A robot car that learns from experience, like a human motorist with years behind the wheel, has been tested for the first time.
The Volkswagen GTI was put through its paces at Stanford University in the US, and performed as well as a skilled racing car driver.
The idea was to create a control system that allowed the driverless car to handle unexpected conditions, such as ice and snow.
Current autonomous cars are good at making on-the-spot assessments of their environment. However, the new system incorporates data from past driving experiences.
As part of the project, one of the Stanford team’s autonomous vehicles, a Volkswagen GTI known as “Niki”, was let loose on an icy test track near the Arctic Circle.
Skidding around corners, the car’s computer “brain” learned from its mistakes and stored the information away.
Lead researcher Nathan Spielberg said:
“Our work is motivated by safety, and we want autonomous vehicles to work in many scenarios, from normal driving on high-friction asphalt to fast, low-friction driving in ice and snow.

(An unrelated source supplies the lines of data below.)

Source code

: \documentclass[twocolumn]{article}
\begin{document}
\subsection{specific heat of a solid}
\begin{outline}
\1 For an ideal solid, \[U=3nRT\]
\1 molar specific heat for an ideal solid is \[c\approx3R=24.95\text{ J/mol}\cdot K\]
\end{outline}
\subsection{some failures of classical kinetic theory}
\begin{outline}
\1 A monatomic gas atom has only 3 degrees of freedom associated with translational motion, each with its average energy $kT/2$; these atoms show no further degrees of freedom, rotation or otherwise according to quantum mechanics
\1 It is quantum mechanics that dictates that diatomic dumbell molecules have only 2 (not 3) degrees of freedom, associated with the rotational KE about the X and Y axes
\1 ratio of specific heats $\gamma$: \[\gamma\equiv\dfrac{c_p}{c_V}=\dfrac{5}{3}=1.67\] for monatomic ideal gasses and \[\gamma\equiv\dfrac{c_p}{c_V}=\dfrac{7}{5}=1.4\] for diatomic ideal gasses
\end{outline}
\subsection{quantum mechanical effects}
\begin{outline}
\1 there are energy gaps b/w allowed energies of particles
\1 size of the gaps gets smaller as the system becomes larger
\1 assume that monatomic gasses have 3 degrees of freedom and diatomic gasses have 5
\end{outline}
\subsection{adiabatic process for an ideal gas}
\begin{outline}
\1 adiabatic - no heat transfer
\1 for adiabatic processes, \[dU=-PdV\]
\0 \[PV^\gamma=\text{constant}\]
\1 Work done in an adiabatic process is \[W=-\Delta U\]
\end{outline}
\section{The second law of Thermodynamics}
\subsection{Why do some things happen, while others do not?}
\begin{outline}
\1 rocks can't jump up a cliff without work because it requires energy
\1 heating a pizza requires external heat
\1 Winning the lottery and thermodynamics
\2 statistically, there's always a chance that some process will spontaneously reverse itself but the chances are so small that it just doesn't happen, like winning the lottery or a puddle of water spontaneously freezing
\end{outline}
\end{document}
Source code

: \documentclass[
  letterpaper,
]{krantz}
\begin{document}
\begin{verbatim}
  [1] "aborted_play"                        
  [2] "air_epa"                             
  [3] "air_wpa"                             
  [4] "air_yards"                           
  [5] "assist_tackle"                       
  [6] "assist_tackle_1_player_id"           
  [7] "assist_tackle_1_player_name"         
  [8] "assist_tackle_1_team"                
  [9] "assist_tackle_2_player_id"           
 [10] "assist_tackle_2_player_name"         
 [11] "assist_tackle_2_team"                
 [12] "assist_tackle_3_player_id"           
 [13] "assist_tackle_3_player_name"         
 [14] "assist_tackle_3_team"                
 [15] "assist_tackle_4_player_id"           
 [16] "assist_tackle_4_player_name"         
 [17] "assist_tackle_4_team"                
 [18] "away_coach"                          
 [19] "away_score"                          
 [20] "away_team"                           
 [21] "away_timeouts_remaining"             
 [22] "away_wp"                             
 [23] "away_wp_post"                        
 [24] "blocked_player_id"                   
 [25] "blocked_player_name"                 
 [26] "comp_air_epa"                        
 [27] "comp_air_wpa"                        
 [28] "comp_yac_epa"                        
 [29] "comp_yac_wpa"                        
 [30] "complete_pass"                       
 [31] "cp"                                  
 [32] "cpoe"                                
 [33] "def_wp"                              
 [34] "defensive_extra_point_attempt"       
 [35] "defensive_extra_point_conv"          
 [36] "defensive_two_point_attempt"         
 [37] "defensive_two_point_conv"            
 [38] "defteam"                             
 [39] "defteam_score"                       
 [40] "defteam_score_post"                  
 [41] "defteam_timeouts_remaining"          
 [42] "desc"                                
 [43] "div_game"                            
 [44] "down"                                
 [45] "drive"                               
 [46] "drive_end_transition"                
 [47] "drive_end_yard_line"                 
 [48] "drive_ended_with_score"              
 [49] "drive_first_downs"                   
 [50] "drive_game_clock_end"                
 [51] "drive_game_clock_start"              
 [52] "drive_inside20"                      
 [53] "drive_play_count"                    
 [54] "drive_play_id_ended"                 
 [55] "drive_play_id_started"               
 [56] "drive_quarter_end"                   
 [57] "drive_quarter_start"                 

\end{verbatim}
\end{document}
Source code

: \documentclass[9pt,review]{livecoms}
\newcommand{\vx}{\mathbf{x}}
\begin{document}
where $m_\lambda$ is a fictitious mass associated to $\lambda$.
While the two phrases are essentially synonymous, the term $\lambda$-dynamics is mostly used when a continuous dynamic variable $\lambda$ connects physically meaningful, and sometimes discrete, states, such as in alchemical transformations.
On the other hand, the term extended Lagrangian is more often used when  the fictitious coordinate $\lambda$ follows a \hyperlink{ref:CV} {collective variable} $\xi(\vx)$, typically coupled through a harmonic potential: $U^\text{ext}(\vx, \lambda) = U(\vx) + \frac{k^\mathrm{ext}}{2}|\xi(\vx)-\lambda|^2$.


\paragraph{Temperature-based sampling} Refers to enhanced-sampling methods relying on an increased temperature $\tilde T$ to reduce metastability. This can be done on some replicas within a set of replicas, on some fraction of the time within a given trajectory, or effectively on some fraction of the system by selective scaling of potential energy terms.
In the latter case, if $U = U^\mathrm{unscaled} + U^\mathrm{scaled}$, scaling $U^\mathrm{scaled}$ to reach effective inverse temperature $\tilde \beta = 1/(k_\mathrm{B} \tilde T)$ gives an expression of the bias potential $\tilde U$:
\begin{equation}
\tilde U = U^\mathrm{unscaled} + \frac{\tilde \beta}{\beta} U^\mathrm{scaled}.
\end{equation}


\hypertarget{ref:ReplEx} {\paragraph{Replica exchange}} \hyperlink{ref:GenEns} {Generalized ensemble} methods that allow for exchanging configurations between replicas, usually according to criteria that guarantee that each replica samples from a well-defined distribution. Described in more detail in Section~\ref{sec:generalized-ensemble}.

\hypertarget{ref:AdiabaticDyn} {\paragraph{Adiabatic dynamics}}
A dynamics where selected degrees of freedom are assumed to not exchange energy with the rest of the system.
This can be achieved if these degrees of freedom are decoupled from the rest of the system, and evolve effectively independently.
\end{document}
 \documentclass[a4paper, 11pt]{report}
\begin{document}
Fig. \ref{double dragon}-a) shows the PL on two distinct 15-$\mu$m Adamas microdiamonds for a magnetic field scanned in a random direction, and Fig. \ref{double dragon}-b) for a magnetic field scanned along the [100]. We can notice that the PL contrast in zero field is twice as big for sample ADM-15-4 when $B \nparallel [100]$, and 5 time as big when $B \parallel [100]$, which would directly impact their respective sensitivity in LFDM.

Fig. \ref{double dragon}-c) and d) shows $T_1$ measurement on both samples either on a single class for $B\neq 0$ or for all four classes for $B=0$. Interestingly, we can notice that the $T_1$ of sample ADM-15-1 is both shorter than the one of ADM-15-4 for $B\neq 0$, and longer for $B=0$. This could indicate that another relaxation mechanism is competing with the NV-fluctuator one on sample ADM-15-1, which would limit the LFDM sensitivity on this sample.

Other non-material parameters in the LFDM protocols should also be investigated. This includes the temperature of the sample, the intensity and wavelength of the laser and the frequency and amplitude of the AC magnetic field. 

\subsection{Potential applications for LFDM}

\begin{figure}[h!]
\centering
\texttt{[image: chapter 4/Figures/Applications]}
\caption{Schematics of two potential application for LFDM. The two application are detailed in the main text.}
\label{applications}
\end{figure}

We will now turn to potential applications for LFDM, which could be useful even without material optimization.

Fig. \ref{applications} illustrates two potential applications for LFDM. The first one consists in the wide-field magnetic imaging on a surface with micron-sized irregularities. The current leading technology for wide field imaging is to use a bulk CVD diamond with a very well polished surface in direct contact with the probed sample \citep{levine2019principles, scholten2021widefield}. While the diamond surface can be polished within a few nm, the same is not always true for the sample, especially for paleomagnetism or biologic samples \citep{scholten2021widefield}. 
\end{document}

“We want our algorithms to be as good as the best skilled drivers – and, hopefully, better.”
A major hurdle facing autonomous cars is dealing with unexpected emergencies. Safely recovering from a skid on ice, for instance, requires planning based on advanced information about the way the car is likely to behave.
To overcome this problem the Stanford researchers built an artificially intelligent neural network that “remembered” past driving experiences.
Tests of the system were conducted at Thunderhills Raceway, a motor sports complex in Willows, California.
Niki performed as well as another autonomous car, an Audi TTS nicknamed “Shelley”, which had been pre-loaded with information about the course and conditions.
Unlike Shelley, Niki had no pre-programming and had to rely on memories of its earlier driving experience.
Both cars achieved similar lap times to a skilled amateur racing driver.
Mr Spielberg said:
“With so many self-driving cars on the roads and in development, there is an abundance of data being generated from all kinds of driving scenarios.
“We wanted to build a neural network because there should be some way to make use of that data. If we can develop vehicles that have seen thousands of times more interactions than we have, we can hopefully make them safer.”